Below is a block of records; repeat each one exactly.

[Dataset excerpts Boundary: Start]

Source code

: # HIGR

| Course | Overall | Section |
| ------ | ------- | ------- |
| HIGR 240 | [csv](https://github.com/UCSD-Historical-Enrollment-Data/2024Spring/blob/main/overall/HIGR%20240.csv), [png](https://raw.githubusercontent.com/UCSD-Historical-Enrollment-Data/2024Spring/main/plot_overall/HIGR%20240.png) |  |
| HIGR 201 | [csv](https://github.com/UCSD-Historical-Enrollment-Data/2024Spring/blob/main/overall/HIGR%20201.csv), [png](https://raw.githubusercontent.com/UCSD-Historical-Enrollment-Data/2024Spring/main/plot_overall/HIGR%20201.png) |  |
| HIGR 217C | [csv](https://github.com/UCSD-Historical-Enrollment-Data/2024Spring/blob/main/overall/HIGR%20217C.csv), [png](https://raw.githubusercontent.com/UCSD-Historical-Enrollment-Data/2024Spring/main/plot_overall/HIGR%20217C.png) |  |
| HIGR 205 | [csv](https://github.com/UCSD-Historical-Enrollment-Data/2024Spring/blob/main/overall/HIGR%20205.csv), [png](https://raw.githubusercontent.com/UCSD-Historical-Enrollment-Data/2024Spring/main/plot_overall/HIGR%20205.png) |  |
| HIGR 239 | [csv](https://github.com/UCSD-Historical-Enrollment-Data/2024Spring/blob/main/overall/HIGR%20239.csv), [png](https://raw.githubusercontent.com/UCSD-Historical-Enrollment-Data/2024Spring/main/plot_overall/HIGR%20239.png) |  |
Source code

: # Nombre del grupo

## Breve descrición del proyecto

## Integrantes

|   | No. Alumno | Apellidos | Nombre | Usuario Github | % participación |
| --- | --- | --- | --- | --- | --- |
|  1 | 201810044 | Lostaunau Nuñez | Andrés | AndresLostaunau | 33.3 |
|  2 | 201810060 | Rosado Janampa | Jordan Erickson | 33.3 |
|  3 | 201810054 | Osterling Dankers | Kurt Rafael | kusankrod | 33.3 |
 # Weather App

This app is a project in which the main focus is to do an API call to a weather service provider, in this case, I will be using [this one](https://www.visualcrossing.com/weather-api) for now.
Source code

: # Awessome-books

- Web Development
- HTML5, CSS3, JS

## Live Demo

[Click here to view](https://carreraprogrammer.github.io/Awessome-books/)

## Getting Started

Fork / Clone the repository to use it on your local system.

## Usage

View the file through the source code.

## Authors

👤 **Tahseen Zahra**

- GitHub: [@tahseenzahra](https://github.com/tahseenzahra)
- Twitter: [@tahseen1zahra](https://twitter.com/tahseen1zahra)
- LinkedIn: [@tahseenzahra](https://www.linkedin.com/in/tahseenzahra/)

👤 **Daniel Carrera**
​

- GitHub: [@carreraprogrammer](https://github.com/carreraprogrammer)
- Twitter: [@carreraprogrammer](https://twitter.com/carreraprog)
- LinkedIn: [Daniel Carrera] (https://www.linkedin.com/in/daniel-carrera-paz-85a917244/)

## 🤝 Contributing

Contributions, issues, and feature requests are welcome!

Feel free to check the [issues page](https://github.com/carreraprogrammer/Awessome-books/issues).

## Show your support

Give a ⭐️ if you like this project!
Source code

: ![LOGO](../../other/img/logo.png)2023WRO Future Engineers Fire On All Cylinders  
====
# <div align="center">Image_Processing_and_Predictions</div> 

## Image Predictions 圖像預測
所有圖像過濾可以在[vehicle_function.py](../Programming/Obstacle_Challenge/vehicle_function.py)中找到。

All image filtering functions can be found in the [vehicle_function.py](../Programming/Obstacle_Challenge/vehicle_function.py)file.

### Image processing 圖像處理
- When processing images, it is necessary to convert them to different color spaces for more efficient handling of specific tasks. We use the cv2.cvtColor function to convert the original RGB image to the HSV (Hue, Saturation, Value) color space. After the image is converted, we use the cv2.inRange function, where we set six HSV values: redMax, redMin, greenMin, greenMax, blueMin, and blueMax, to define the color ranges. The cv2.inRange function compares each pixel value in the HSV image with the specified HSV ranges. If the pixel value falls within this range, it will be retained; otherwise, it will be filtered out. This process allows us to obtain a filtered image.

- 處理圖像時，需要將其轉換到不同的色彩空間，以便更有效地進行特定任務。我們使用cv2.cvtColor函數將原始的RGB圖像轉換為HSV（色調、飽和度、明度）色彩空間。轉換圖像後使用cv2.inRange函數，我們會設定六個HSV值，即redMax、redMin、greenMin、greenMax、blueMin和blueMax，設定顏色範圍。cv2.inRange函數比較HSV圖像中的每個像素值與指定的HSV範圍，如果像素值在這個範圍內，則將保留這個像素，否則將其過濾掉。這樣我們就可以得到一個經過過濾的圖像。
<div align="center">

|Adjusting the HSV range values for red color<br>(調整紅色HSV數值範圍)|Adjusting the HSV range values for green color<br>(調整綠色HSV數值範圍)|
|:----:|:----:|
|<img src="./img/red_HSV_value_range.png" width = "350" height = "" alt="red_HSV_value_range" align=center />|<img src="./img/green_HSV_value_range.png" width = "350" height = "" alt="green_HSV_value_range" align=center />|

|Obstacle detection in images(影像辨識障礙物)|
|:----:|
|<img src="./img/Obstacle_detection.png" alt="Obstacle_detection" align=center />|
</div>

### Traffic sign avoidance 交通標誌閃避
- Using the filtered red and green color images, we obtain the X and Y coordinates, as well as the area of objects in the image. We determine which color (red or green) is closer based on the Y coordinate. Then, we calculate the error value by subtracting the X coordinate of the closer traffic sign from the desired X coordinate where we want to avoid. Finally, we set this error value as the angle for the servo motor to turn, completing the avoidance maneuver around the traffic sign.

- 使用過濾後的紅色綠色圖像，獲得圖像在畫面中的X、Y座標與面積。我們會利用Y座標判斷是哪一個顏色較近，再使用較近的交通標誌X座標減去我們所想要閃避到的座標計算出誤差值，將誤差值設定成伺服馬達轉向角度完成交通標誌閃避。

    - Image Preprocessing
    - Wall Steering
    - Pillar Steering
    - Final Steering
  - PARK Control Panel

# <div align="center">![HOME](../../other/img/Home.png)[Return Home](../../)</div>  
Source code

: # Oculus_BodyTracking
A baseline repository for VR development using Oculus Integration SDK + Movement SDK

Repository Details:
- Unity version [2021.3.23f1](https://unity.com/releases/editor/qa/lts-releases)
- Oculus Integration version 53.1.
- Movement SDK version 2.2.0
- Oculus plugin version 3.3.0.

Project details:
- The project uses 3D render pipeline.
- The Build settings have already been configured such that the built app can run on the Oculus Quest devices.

[Dataset excerpts Boundary: End]

- _Task response_
Source code

: # HIGR

| Course | Overall | Section |
| ------ | ------- | ------- |
| HIGR 240 | [csv](https://github.com/UCSD-Historical-Enrollment-Data/2024Spring/blob/main/overall/HIGR%20240.csv), [png](https://raw.githubusercontent.com/UCSD-Historical-Enrollment-Data/2024Spring/main/plot_overall/HIGR%20240.png) |  |
| HIGR 201 | [csv](https://github.com/UCSD-Historical-Enrollment-Data/2024Spring/blob/main/overall/HIGR%20201.csv), [png](https://raw.githubusercontent.com/UCSD-Historical-Enrollment-Data/2024Spring/main/plot_overall/HIGR%20201.png) |  |
| HIGR 217C | [csv](https://github.com/UCSD-Historical-Enrollment-Data/2024Spring/blob/main/overall/HIGR%20217C.csv), [png](https://raw.githubusercontent.com/UCSD-Historical-Enrollment-Data/2024Spring/main/plot_overall/HIGR%20217C.png) |  |
| HIGR 205 | [csv](https://github.com/UCSD-Historical-Enrollment-Data/2024Spring/blob/main/overall/HIGR%20205.csv), [png](https://raw.githubusercontent.com/UCSD-Historical-Enrollment-Data/2024Spring/main/plot_overall/HIGR%20205.png) |  |
| HIGR 239 | [csv](https://github.com/UCSD-Historical-Enrollment-Data/2024Spring/blob/main/overall/HIGR%20239.csv), [png](https://raw.githubusercontent.com/UCSD-Historical-Enrollment-Data/2024Spring/main/plot_overall/HIGR%20239.png) |  |
Source code

: # Nombre del grupo

## Breve descrición del proyecto

## Integrantes

|   | No. Alumno | Apellidos | Nombre | Usuario Github | % participación |
| --- | --- | --- | --- | --- | --- |
|  1 | 201810044 | Lostaunau Nuñez | Andrés | AndresLostaunau | 33.3 |
|  2 | 201810060 | Rosado Janampa | Jordan Erickson | 33.3 |
|  3 | 201810054 | Osterling Dankers | Kurt Rafael | kusankrod | 33.3 |
 # Weather App

This app is a project in which the main focus is to do an API call to a weather service provider, in this case, I will be using [this one](https://www.visualcrossing.com/weather-api) for now.
Source code

: # Awessome-books

- Web Development
- HTML5, CSS3, JS

## Live Demo

[Click here to view](https://carreraprogrammer.github.io/Awessome-books/)

## Getting Started

Fork / Clone the repository to use it on your local system.

## Usage

View the file through the source code.

## Authors

👤 **Tahseen Zahra**

- GitHub: [@tahseenzahra](https://github.com/tahseenzahra)
- Twitter: [@tahseen1zahra](https://twitter.com/tahseen1zahra)
- LinkedIn: [@tahseenzahra](https://www.linkedin.com/in/tahseenzahra/)

👤 **Daniel Carrera**
​

- GitHub: [@carreraprogrammer](https://github.com/carreraprogrammer)
- Twitter: [@carreraprogrammer](https://twitter.com/carreraprog)
- LinkedIn: [Daniel Carrera] (https://www.linkedin.com/in/daniel-carrera-paz-85a917244/)

## 🤝 Contributing

Contributions, issues, and feature requests are welcome!

Feel free to check the [issues page](https://github.com/carreraprogrammer/Awessome-books/issues).

## Show your support

Give a ⭐️ if you like this project!
Source code

: ![LOGO](../../other/img/logo.png)2023WRO Future Engineers Fire On All Cylinders  
====
# <div align="center">Image_Processing_and_Predictions</div> 

## Image Predictions 圖像預測
所有圖像過濾可以在[vehicle_function.py](../Programming/Obstacle_Challenge/vehicle_function.py)中找到。

All image filtering functions can be found in the [vehicle_function.py](../Programming/Obstacle_Challenge/vehicle_function.py)file.

### Image processing 圖像處理
- When processing images, it is necessary to convert them to different color spaces for more efficient handling of specific tasks. We use the cv2.cvtColor function to convert the original RGB image to the HSV (Hue, Saturation, Value) color space. After the image is converted, we use the cv2.inRange function, where we set six HSV values: redMax, redMin, greenMin, greenMax, blueMin, and blueMax, to define the color ranges. The cv2.inRange function compares each pixel value in the HSV image with the specified HSV ranges. If the pixel value falls within this range, it will be retained; otherwise, it will be filtered out. This process allows us to obtain a filtered image.

- 處理圖像時，需要將其轉換到不同的色彩空間，以便更有效地進行特定任務。我們使用cv2.cvtColor函數將原始的RGB圖像轉換為HSV（色調、飽和度、明度）色彩空間。轉換圖像後使用cv2.inRange函數，我們會設定六個HSV值，即redMax、redMin、greenMin、greenMax、blueMin和blueMax，設定顏色範圍。cv2.inRange函數比較HSV圖像中的每個像素值與指定的HSV範圍，如果像素值在這個範圍內，則將保留這個像素，否則將其過濾掉。這樣我們就可以得到一個經過過濾的圖像。
<div align="center">

|Adjusting the HSV range values for red color<br>(調整紅色HSV數值範圍)|Adjusting the HSV range values for green color<br>(調整綠色HSV數值範圍)|
|:----:|:----:|
|<img src="./img/red_HSV_value_range.png" width = "350" height = "" alt="red_HSV_value_range" align=center />|<img src="./img/green_HSV_value_range.png" width = "350" height = "" alt="green_HSV_value_range" align=center />|

|Obstacle detection in images(影像辨識障礙物)|
|:----:|
|<img src="./img/Obstacle_detection.png" alt="Obstacle_detection" align=center />|
</div>

### Traffic sign avoidance 交通標誌閃避
- Using the filtered red and green color images, we obtain the X and Y coordinates, as well as the area of objects in the image. We determine which color (red or green) is closer based on the Y coordinate. Then, we calculate the error value by subtracting the X coordinate of the closer traffic sign from the desired X coordinate where we want to avoid. Finally, we set this error value as the angle for the servo motor to turn, completing the avoidance maneuver around the traffic sign.

- 使用過濾後的紅色綠色圖像，獲得圖像在畫面中的X、Y座標與面積。我們會利用Y座標判斷是哪一個顏色較近，再使用較近的交通標誌X座標減去我們所想要閃避到的座標計算出誤差值，將誤差值設定成伺服馬達轉向角度完成交通標誌閃避。

    - Image Preprocessing
    - Wall Steering
    - Pillar Steering
    - Final Steering
  - PARK Control Panel

# <div align="center">![HOME](../../other/img/Home.png)[Return Home](../../)</div>  
Source code

: # Oculus_BodyTracking
A baseline repository for VR development using Oculus Integration SDK + Movement SDK

Repository Details:
- Unity version [2021.3.23f1](https://unity.com/releases/editor/qa/lts-releases)
- Oculus Integration version 53.1.
- Movement SDK version 2.2.0
- Oculus plugin version 3.3.0.

Project details:
- The project uses 3D render pipeline.
- The Build settings have already been configured such that the built app can run on the Oculus Quest devices.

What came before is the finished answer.